#### Brief:
All records that follow are to be output exactly.

#### Records shown:
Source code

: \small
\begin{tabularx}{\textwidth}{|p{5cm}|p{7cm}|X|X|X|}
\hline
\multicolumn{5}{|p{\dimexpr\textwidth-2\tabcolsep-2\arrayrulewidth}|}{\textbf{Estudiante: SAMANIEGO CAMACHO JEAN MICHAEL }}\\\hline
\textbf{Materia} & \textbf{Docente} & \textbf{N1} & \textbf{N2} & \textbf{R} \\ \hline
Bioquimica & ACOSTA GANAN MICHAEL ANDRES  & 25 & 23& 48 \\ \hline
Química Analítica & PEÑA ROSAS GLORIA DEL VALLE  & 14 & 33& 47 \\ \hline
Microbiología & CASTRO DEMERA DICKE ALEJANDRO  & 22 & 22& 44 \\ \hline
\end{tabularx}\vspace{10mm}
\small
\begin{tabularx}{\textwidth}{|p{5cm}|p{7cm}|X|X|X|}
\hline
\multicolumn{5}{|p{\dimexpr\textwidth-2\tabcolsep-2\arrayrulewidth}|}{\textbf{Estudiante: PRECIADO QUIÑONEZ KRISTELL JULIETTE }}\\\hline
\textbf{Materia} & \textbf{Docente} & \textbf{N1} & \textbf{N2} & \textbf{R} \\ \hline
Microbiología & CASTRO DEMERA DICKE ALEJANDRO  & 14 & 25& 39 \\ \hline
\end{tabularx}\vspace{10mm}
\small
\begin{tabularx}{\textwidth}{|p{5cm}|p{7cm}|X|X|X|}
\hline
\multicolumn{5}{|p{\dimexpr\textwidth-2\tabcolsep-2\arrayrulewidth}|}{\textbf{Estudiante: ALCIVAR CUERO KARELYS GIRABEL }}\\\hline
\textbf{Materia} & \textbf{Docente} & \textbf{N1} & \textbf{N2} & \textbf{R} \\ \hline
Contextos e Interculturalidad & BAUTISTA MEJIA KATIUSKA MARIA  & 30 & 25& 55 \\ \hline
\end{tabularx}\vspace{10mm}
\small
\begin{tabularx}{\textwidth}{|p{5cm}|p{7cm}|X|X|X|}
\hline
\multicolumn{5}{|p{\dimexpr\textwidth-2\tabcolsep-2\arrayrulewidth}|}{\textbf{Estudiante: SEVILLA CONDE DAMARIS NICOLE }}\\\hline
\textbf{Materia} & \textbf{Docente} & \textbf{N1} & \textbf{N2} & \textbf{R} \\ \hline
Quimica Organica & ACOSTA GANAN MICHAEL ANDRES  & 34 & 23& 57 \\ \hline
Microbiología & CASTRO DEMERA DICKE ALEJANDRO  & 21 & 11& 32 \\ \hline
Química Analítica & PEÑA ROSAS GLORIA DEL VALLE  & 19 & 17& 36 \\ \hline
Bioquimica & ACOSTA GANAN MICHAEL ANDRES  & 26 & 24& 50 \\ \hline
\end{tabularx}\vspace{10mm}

#### Solved exercise:
Source code

: \small
\begin{tabularx}{\textwidth}{|p{5cm}|p{7cm}|X|X|X|}
\hline
\multicolumn{5}{|p{\dimexpr\textwidth-2\tabcolsep-2\arrayrulewidth}|}{\textbf{Estudiante: SAMANIEGO CAMACHO JEAN MICHAEL }}\\\hline
\textbf{Materia} & \textbf{Docente} & \textbf{N1} & \textbf{N2} & \textbf{R} \\ \hline
Bioquimica & ACOSTA GANAN MICHAEL ANDRES  & 25 & 23& 48 \\ \hline
Química Analítica & PEÑA ROSAS GLORIA DEL VALLE  & 14 & 33& 47 \\ \hline
Microbiología & CASTRO DEMERA DICKE ALEJANDRO  & 22 & 22& 44 \\ \hline
\end{tabularx}\vspace{10mm}
\small
\begin{tabularx}{\textwidth}{|p{5cm}|p{7cm}|X|X|X|}
\hline
\multicolumn{5}{|p{\dimexpr\textwidth-2\tabcolsep-2\arrayrulewidth}|}{\textbf{Estudiante: PRECIADO QUIÑONEZ KRISTELL JULIETTE }}\\\hline
\textbf{Materia} & \textbf{Docente} & \textbf{N1} & \textbf{N2} & \textbf{R} \\ \hline
Microbiología & CASTRO DEMERA DICKE ALEJANDRO  & 14 & 25& 39 \\ \hline
\end{tabularx}\vspace{10mm}
\small
\begin{tabularx}{\textwidth}{|p{5cm}|p{7cm}|X|X|X|}
\hline
\multicolumn{5}{|p{\dimexpr\textwidth-2\tabcolsep-2\arrayrulewidth}|}{\textbf{Estudiante: ALCIVAR CUERO KARELYS GIRABEL }}\\\hline
\textbf{Materia} & \textbf{Docente} & \textbf{N1} & \textbf{N2} & \textbf{R} \\ \hline
Contextos e Interculturalidad & BAUTISTA MEJIA KATIUSKA MARIA  & 30 & 25& 55 \\ \hline
\end{tabularx}\vspace{10mm}
\small
\begin{tabularx}{\textwidth}{|p{5cm}|p{7cm}|X|X|X|}
\hline
\multicolumn{5}{|p{\dimexpr\textwidth-2\tabcolsep-2\arrayrulewidth}|}{\textbf{Estudiante: SEVILLA CONDE DAMARIS NICOLE }}\\\hline
\textbf{Materia} & \textbf{Docente} & \textbf{N1} & \textbf{N2} & \textbf{R} \\ \hline
Quimica Organica & ACOSTA GANAN MICHAEL ANDRES  & 34 & 23& 57 \\ \hline
Microbiología & CASTRO DEMERA DICKE ALEJANDRO  & 21 & 11& 32 \\ \hline
Química Analítica & PEÑA ROSAS GLORIA DEL VALLE  & 19 & 17& 36 \\ \hline
Bioquimica & ACOSTA GANAN MICHAEL ANDRES  & 26 & 24& 50 \\ \hline
\end{tabularx}\vspace{10mm}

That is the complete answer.